▶ **Activity**: Quote verbatim the span of lines that begins the listing below and closes with the line containing "API server is going to start on port 4002".

▶ **Data provided**:
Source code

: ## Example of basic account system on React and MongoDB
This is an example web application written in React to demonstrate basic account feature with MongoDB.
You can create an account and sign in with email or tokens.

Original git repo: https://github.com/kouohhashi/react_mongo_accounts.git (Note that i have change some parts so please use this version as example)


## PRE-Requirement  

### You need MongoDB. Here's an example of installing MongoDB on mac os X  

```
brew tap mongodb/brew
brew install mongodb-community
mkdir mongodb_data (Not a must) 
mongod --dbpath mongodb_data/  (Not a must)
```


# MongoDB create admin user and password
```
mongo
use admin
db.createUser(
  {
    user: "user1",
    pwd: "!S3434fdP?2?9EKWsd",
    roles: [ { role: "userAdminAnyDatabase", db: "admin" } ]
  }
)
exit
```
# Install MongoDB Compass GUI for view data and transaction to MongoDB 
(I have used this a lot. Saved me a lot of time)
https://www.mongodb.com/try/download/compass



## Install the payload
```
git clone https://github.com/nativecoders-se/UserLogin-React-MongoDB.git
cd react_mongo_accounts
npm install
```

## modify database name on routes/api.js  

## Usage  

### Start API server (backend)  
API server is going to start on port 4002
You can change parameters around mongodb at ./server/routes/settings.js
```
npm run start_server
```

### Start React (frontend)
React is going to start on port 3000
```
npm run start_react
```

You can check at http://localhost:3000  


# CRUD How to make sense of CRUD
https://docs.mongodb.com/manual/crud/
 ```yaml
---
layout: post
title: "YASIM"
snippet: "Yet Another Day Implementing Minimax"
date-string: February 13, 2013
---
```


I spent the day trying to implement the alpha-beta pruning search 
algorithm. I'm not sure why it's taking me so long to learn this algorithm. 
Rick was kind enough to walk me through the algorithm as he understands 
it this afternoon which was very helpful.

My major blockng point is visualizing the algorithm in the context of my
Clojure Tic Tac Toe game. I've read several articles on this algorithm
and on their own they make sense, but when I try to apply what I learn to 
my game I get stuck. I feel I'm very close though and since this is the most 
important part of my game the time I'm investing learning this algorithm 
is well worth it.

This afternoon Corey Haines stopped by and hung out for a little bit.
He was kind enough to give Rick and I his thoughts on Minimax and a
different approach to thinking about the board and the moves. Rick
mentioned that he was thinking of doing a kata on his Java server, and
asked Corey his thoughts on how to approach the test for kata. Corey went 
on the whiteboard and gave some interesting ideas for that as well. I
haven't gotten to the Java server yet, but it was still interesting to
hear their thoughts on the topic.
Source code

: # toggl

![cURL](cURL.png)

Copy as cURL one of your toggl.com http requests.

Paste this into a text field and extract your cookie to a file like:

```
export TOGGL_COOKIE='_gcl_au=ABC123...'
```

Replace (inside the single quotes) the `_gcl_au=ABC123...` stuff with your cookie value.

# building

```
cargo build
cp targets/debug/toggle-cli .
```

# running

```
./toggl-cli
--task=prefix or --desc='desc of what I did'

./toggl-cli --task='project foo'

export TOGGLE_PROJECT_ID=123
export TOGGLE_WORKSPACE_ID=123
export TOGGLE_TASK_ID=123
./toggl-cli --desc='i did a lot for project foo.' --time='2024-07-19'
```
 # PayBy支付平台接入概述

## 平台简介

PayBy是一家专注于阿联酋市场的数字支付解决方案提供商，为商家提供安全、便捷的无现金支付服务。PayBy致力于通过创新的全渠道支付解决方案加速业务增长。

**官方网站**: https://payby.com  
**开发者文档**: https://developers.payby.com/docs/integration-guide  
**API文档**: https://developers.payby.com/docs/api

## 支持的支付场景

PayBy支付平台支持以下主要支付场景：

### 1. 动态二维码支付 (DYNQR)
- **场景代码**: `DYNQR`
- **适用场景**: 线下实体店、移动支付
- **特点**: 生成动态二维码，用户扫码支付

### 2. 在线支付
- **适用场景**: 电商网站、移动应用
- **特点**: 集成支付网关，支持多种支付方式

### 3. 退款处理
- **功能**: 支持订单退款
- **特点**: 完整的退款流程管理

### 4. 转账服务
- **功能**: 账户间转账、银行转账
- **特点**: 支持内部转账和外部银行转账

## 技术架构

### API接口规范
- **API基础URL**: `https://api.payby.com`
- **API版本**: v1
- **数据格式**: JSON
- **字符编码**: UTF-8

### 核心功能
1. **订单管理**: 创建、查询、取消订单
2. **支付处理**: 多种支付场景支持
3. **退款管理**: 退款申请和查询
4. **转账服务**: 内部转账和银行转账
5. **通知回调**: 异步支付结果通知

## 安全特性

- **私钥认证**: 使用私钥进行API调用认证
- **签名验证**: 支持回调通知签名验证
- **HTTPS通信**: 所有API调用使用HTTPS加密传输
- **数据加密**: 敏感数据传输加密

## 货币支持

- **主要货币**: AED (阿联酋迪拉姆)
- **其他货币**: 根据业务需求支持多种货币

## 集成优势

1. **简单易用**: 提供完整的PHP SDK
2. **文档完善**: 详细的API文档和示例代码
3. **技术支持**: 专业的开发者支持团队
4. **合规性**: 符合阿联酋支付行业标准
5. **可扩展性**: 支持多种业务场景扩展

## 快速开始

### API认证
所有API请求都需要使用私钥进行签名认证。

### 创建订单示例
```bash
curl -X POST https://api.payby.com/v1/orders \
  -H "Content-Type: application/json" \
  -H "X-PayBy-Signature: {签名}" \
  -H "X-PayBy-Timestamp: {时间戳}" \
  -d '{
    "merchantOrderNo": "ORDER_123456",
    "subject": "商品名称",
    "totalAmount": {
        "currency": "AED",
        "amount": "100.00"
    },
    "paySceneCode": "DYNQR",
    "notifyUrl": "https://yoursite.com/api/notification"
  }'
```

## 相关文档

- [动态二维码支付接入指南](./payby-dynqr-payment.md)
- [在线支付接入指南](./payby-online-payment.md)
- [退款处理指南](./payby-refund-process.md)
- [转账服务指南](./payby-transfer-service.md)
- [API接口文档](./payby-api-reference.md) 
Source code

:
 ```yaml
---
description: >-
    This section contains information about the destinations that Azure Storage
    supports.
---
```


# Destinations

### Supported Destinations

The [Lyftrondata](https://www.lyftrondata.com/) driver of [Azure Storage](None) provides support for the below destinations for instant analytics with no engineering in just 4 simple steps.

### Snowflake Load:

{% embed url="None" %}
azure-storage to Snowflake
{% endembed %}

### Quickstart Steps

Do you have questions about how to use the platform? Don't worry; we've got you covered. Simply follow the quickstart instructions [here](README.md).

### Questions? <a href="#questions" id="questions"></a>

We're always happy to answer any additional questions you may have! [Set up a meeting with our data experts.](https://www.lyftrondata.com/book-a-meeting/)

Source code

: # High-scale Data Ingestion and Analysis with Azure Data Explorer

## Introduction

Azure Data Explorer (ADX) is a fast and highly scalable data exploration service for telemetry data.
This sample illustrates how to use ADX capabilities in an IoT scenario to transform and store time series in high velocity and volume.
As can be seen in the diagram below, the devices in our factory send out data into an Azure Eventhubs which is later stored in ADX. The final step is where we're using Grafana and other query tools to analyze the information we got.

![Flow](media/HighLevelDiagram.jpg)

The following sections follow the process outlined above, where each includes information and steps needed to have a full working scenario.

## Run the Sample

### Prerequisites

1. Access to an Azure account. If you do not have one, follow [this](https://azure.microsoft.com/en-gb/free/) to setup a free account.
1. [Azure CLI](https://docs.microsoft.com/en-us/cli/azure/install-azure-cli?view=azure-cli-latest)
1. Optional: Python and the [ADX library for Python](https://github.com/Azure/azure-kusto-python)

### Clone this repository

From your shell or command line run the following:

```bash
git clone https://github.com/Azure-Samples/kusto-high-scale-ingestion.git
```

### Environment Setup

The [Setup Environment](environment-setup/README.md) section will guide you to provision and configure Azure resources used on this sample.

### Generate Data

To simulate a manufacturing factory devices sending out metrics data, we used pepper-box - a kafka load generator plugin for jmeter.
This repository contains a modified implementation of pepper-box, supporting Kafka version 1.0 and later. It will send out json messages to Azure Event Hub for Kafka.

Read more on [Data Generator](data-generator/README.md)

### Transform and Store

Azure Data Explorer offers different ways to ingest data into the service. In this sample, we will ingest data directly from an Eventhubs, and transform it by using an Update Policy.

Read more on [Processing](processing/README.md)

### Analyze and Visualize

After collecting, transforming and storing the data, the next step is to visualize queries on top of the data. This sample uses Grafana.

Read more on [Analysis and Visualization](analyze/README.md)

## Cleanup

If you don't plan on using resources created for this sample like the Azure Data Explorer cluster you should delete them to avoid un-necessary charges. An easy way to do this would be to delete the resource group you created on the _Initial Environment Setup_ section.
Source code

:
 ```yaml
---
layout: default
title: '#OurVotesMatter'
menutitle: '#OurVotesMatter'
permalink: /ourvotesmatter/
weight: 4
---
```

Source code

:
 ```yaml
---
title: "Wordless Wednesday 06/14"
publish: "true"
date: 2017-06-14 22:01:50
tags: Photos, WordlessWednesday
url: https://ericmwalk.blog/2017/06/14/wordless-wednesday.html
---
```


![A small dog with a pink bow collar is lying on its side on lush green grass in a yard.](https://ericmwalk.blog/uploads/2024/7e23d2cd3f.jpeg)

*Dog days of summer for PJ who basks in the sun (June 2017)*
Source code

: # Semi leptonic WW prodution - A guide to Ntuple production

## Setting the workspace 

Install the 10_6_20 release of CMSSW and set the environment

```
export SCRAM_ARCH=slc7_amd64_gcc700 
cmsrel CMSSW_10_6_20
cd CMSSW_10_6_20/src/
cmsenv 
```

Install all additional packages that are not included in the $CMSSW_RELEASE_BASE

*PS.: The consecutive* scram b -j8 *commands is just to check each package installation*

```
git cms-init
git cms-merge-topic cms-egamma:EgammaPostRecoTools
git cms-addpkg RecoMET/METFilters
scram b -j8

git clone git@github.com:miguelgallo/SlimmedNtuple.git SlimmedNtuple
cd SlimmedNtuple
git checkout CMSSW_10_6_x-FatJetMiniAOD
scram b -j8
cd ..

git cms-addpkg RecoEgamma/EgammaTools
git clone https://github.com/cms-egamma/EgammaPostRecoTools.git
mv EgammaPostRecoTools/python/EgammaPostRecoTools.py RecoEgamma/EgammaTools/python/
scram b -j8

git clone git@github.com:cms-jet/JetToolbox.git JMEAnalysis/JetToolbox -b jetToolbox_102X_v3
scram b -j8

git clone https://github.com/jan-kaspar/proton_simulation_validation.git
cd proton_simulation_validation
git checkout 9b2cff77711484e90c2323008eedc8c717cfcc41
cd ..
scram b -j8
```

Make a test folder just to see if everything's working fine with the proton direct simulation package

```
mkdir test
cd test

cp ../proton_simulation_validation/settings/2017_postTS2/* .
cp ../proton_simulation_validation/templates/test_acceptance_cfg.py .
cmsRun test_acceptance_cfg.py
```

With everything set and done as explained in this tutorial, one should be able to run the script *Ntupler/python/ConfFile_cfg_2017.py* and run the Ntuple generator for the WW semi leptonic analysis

▶ **Your response**:
Source code

: ## Example of basic account system on React and MongoDB
This is an example web application written in React to demonstrate basic account feature with MongoDB.
You can create an account and sign in with email or tokens.

Original git repo: https://github.com/kouohhashi/react_mongo_accounts.git (Note that i have change some parts so please use this version as example)


## PRE-Requirement  

### You need MongoDB. Here's an example of installing MongoDB on mac os X  

```
brew tap mongodb/brew
brew install mongodb-community
mkdir mongodb_data (Not a must) 
mongod --dbpath mongodb_data/  (Not a must)
```


# MongoDB create admin user and password
```
mongo
use admin
db.createUser(
  {
    user: "user1",
    pwd: "!S3434fdP?2?9EKWsd",
    roles: [ { role: "userAdminAnyDatabase", db: "admin" } ]
  }
)
exit
```
# Install MongoDB Compass GUI for view data and transaction to MongoDB 
(I have used this a lot. Saved me a lot of time)
https://www.mongodb.com/try/download/compass



## Install the payload
```
git clone https://github.com/nativecoders-se/UserLogin-React-MongoDB.git
cd react_mongo_accounts
npm install
```

## modify database name on routes/api.js  

## Usage  

### Start API server (backend)  
API server is going to start on port 4002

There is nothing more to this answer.